◆ **EXERCISE**: Transcribe the entries below exactly from their first line through the line containing "max.level = 2)", and let no picture into the copy.

[DATASET RECORDS — start]

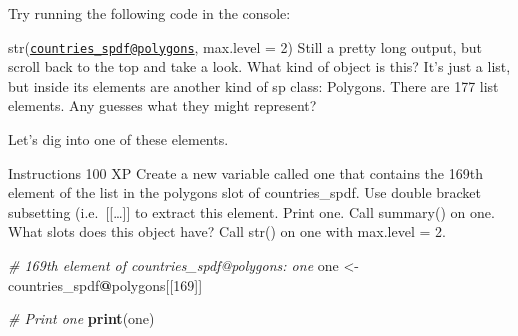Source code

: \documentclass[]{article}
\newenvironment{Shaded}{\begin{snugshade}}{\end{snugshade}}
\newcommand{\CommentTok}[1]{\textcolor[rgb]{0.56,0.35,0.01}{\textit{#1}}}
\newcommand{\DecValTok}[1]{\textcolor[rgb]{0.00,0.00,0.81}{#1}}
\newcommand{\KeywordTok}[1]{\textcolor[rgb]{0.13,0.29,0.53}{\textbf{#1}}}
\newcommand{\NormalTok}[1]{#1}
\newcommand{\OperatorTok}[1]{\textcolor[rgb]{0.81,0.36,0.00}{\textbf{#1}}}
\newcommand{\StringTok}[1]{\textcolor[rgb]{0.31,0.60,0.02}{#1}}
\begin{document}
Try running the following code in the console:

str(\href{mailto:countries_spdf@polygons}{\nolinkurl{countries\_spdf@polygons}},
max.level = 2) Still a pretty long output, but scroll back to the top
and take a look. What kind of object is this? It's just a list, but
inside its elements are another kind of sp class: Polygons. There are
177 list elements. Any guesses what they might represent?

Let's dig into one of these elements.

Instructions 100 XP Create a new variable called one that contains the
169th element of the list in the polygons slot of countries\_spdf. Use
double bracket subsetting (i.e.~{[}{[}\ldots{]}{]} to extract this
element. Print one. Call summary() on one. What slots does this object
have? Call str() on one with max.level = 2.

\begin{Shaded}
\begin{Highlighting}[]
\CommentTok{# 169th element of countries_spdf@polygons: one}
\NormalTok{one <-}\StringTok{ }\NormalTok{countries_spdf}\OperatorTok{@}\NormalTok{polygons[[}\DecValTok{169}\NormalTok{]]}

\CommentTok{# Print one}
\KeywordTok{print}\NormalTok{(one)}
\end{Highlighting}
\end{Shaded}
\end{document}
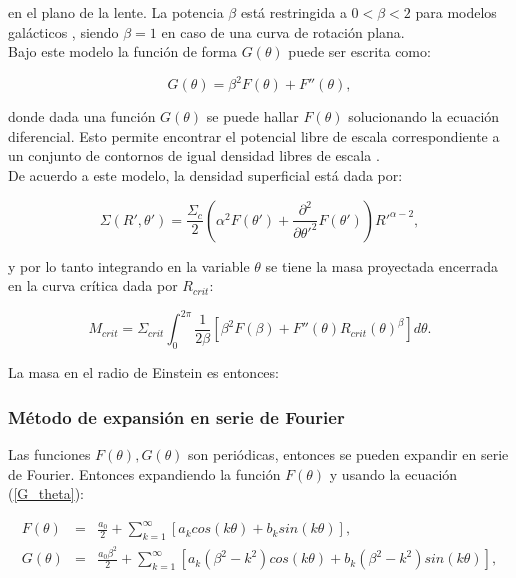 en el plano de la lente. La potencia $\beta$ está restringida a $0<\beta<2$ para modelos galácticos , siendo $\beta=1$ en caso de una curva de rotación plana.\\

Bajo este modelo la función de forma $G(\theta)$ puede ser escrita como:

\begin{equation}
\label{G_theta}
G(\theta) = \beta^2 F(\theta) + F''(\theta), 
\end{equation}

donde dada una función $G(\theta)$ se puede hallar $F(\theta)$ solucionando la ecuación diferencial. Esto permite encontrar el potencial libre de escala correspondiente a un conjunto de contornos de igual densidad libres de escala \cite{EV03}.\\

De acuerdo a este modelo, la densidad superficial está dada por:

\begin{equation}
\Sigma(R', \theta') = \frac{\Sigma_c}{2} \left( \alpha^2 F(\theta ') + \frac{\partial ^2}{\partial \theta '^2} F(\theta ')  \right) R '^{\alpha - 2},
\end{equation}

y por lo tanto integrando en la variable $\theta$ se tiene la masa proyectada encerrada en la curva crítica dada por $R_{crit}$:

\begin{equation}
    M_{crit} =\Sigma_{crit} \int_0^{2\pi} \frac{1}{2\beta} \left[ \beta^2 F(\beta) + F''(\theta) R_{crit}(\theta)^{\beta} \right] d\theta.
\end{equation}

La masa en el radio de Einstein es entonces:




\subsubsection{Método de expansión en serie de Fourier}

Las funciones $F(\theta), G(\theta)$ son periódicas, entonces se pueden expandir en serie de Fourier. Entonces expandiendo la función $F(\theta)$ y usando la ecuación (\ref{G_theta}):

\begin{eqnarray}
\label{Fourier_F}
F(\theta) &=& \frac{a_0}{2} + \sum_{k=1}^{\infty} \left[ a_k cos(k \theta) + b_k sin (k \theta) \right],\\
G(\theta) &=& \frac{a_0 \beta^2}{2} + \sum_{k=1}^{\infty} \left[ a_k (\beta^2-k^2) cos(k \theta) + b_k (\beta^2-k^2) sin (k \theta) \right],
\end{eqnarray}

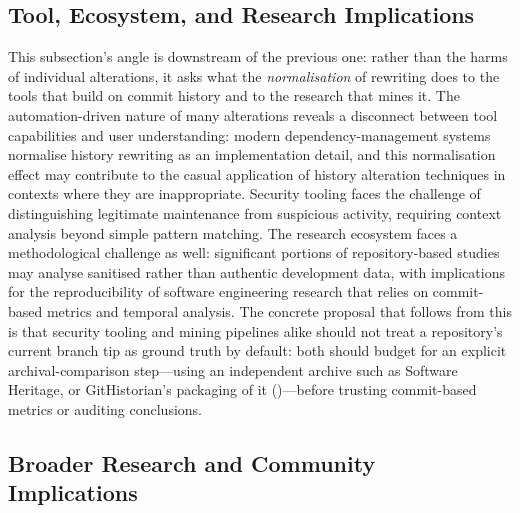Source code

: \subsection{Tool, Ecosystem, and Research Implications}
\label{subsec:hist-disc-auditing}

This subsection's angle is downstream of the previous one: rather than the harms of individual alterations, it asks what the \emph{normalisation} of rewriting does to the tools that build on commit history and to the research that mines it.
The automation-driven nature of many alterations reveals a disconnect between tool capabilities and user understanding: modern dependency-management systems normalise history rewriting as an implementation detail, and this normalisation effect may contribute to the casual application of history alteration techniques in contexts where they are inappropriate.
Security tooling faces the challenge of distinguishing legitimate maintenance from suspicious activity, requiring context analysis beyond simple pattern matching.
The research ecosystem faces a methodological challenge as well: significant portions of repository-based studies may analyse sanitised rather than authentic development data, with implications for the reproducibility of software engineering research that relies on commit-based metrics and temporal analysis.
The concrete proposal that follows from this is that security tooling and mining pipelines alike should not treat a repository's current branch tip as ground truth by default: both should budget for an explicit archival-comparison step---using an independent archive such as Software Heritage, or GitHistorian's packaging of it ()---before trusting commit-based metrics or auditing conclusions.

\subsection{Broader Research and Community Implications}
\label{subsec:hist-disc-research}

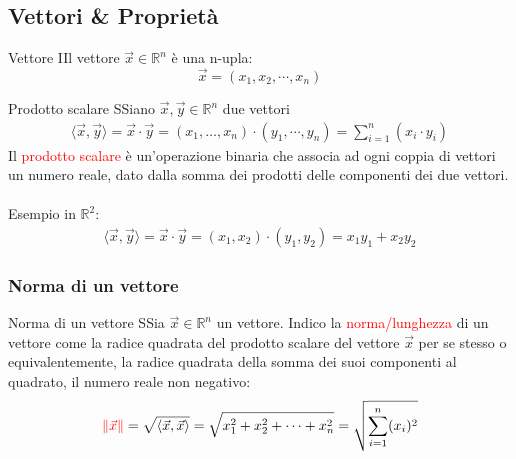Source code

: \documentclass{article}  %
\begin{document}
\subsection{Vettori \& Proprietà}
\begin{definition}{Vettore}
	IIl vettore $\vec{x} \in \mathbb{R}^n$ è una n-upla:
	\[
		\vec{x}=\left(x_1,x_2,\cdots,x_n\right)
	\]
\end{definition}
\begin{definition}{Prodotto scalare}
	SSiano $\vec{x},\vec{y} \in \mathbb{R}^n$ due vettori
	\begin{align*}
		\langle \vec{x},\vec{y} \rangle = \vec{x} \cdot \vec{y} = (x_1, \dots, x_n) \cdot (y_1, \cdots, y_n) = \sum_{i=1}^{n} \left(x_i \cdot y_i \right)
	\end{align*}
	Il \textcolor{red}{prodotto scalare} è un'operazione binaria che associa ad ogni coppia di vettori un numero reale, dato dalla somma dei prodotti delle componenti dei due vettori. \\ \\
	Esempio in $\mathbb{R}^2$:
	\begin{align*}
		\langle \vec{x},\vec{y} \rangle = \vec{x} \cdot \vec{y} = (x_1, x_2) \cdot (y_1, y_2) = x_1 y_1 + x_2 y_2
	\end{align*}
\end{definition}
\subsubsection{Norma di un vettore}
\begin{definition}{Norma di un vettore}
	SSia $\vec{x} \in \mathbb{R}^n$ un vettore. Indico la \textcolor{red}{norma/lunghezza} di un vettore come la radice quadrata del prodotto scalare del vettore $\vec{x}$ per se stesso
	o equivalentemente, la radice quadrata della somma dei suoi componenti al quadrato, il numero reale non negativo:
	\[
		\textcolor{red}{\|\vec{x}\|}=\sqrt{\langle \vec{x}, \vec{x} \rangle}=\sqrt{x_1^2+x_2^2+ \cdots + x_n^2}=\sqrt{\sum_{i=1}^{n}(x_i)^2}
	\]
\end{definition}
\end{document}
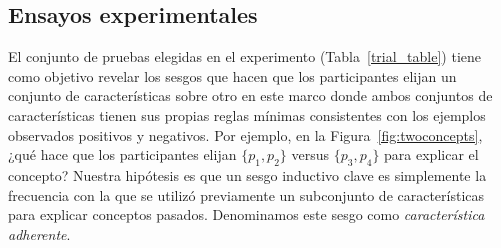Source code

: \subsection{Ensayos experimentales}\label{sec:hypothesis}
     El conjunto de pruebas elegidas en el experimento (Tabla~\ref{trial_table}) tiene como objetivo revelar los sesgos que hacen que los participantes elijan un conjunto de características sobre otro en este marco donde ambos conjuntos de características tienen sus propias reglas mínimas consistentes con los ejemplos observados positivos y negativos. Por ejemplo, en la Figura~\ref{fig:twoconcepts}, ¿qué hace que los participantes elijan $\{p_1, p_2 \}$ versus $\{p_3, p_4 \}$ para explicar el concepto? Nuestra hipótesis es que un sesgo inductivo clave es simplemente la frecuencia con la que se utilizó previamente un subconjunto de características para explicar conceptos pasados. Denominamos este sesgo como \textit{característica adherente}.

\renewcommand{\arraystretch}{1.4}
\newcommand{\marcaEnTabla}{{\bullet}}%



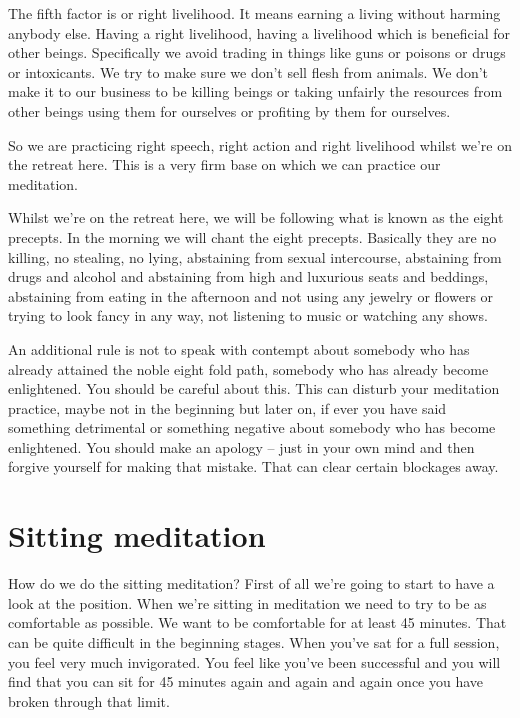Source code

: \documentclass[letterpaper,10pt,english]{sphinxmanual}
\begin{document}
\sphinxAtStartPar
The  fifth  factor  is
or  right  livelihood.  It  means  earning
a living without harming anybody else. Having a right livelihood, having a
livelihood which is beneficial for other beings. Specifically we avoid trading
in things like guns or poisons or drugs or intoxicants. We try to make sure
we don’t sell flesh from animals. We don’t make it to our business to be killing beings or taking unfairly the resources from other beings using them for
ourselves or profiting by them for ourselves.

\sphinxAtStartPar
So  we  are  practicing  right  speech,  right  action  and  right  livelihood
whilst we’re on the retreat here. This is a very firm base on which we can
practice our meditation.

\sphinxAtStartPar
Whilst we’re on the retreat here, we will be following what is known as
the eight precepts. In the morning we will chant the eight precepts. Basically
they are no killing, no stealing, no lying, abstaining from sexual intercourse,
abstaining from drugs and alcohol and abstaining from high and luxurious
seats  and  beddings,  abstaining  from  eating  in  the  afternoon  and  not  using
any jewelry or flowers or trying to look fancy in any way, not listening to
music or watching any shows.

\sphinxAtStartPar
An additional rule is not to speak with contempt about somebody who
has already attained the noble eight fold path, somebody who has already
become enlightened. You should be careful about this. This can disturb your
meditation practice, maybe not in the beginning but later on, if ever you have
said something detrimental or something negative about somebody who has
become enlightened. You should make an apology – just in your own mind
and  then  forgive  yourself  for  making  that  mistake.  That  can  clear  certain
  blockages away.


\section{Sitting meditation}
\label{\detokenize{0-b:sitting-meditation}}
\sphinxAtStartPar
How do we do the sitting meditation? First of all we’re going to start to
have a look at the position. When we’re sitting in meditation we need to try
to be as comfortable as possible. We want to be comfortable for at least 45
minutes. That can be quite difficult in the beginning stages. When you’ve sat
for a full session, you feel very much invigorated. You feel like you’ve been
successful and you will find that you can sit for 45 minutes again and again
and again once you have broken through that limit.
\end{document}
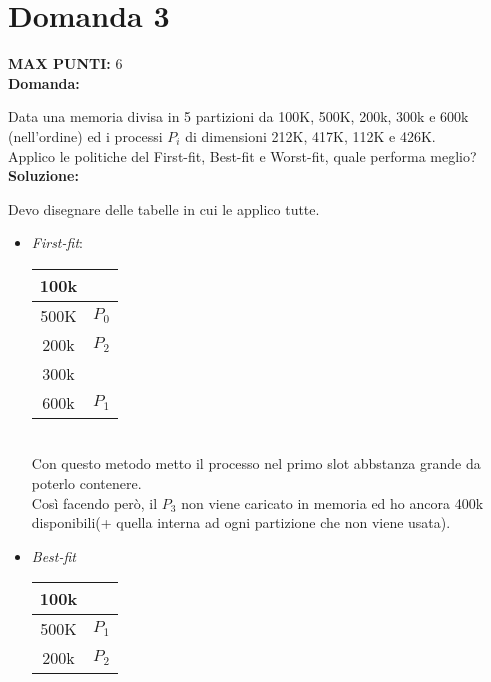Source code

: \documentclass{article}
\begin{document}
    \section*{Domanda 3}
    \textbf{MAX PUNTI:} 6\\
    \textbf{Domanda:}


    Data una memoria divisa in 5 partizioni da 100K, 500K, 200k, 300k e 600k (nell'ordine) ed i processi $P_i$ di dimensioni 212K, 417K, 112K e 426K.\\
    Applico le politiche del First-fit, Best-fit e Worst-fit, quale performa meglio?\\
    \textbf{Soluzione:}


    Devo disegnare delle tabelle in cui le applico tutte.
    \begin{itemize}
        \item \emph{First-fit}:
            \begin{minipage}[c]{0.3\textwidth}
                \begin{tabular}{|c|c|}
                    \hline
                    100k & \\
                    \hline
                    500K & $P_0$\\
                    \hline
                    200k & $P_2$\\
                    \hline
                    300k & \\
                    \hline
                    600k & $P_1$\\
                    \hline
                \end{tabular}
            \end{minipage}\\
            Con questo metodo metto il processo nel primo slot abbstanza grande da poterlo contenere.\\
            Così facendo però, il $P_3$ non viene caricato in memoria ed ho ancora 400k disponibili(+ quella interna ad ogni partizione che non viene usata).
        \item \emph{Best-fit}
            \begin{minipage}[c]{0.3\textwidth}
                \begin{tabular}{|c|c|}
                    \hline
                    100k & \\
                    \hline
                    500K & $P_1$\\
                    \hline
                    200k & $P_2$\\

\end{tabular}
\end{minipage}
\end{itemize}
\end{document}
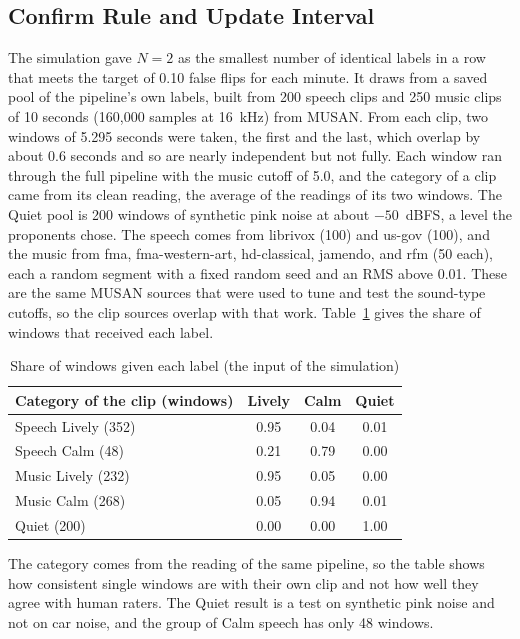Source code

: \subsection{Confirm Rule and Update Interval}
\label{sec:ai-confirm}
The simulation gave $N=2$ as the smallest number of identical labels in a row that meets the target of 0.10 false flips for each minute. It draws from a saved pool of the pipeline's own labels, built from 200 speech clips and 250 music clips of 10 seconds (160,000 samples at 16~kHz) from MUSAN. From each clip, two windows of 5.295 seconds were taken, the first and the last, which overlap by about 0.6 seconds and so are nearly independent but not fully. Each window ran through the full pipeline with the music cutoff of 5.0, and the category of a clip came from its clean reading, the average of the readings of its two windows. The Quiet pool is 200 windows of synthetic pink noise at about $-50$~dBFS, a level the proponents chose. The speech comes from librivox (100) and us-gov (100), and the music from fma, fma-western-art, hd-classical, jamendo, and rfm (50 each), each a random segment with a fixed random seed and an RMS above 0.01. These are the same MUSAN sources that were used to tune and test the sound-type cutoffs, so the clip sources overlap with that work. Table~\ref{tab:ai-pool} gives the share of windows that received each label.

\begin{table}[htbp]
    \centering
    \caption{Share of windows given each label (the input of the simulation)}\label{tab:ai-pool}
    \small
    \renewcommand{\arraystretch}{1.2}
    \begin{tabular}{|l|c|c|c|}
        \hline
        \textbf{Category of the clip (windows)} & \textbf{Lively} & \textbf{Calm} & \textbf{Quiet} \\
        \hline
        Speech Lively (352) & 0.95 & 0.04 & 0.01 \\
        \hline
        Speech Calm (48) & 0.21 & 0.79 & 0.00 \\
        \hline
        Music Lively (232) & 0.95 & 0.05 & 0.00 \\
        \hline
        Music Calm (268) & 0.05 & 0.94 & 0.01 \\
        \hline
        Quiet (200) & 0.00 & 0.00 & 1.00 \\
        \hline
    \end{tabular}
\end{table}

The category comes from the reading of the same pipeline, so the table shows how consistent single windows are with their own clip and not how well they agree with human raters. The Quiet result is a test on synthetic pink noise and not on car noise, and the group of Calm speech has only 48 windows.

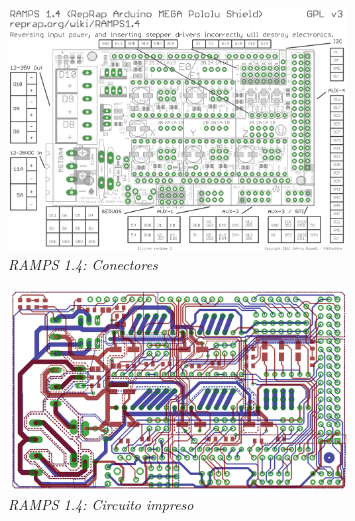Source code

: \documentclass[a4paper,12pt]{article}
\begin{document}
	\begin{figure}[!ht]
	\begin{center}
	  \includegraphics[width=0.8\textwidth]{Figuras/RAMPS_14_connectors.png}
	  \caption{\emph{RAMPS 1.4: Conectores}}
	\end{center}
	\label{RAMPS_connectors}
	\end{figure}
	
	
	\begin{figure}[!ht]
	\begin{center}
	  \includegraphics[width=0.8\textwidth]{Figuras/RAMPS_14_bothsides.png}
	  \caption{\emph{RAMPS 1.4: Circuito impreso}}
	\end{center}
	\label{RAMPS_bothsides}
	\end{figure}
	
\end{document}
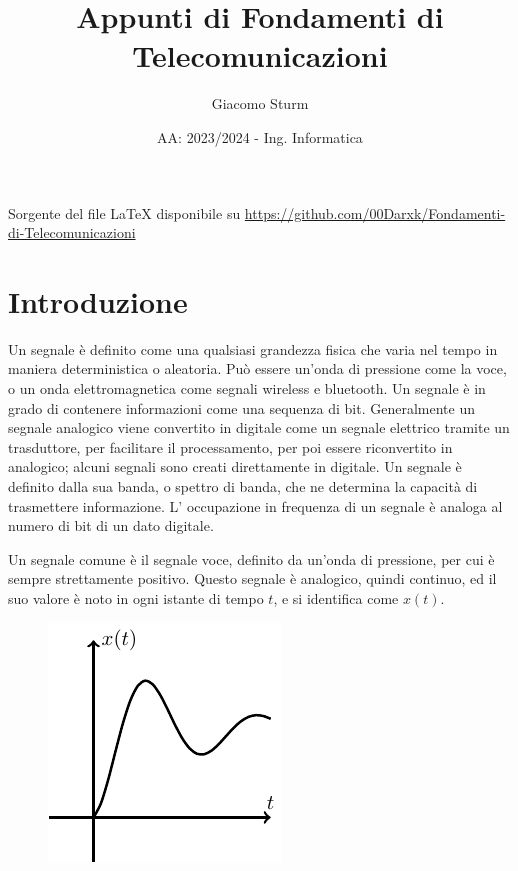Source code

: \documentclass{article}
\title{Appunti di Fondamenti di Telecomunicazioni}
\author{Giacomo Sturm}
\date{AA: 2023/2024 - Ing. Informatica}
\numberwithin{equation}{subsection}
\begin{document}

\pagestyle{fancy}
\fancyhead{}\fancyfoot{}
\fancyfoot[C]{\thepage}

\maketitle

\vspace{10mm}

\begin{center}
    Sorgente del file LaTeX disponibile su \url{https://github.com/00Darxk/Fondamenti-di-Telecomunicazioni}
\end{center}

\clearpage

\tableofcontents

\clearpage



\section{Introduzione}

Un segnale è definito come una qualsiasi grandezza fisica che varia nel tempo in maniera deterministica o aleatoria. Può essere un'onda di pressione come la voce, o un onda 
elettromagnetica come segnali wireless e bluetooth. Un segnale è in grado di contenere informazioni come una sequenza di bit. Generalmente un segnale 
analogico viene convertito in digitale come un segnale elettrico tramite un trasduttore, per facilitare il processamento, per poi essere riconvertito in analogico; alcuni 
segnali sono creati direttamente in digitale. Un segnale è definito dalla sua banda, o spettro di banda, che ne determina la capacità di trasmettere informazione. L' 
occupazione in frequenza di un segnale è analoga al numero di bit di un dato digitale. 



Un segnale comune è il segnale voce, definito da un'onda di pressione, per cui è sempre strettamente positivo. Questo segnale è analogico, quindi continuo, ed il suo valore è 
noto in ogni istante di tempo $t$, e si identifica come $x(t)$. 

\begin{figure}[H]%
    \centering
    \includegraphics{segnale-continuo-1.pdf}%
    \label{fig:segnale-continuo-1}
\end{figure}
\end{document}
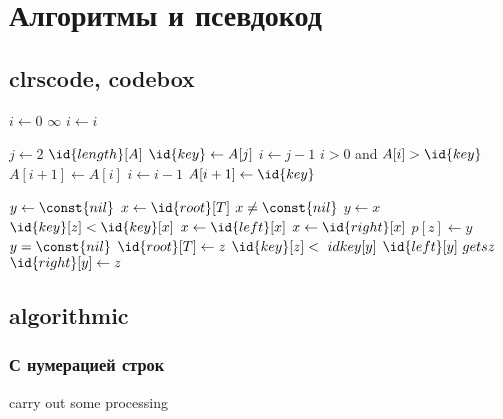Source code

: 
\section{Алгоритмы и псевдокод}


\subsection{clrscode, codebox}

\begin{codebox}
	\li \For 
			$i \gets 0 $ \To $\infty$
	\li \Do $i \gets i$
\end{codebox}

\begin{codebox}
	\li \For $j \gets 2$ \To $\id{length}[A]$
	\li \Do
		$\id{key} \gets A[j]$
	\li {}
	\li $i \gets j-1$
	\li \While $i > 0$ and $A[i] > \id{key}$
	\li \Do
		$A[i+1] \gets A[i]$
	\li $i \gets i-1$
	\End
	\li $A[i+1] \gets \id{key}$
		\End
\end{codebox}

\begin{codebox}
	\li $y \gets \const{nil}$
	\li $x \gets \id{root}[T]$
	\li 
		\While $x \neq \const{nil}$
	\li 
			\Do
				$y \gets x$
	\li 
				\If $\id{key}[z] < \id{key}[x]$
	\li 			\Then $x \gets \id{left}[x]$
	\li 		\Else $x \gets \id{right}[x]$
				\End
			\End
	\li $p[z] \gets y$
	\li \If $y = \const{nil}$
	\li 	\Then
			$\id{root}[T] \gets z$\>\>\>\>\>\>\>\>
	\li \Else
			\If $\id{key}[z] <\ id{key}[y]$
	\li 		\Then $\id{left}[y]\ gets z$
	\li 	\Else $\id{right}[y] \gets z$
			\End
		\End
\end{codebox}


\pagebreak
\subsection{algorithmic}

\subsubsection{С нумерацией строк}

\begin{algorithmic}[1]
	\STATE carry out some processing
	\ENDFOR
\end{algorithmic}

[DATASET RECORDS — finish]

◆ **YOUR SOLUTION**:
Source code

: \documentclass[]{article}
\newenvironment{Shaded}{\begin{snugshade}}{\end{snugshade}}
\newcommand{\CommentTok}[1]{\textcolor[rgb]{0.56,0.35,0.01}{\textit{#1}}}
\newcommand{\DecValTok}[1]{\textcolor[rgb]{0.00,0.00,0.81}{#1}}
\newcommand{\KeywordTok}[1]{\textcolor[rgb]{0.13,0.29,0.53}{\textbf{#1}}}
\newcommand{\NormalTok}[1]{#1}
\newcommand{\OperatorTok}[1]{\textcolor[rgb]{0.81,0.36,0.00}{\textbf{#1}}}
\newcommand{\StringTok}[1]{\textcolor[rgb]{0.31,0.60,0.02}{#1}}
\begin{document}
Try running the following code in the console:

str(\href{mailto:countries_spdf@polygons}{\nolinkurl{countries\_spdf@polygons}},
max.level = 2) Still a pretty long output, but scroll back to the top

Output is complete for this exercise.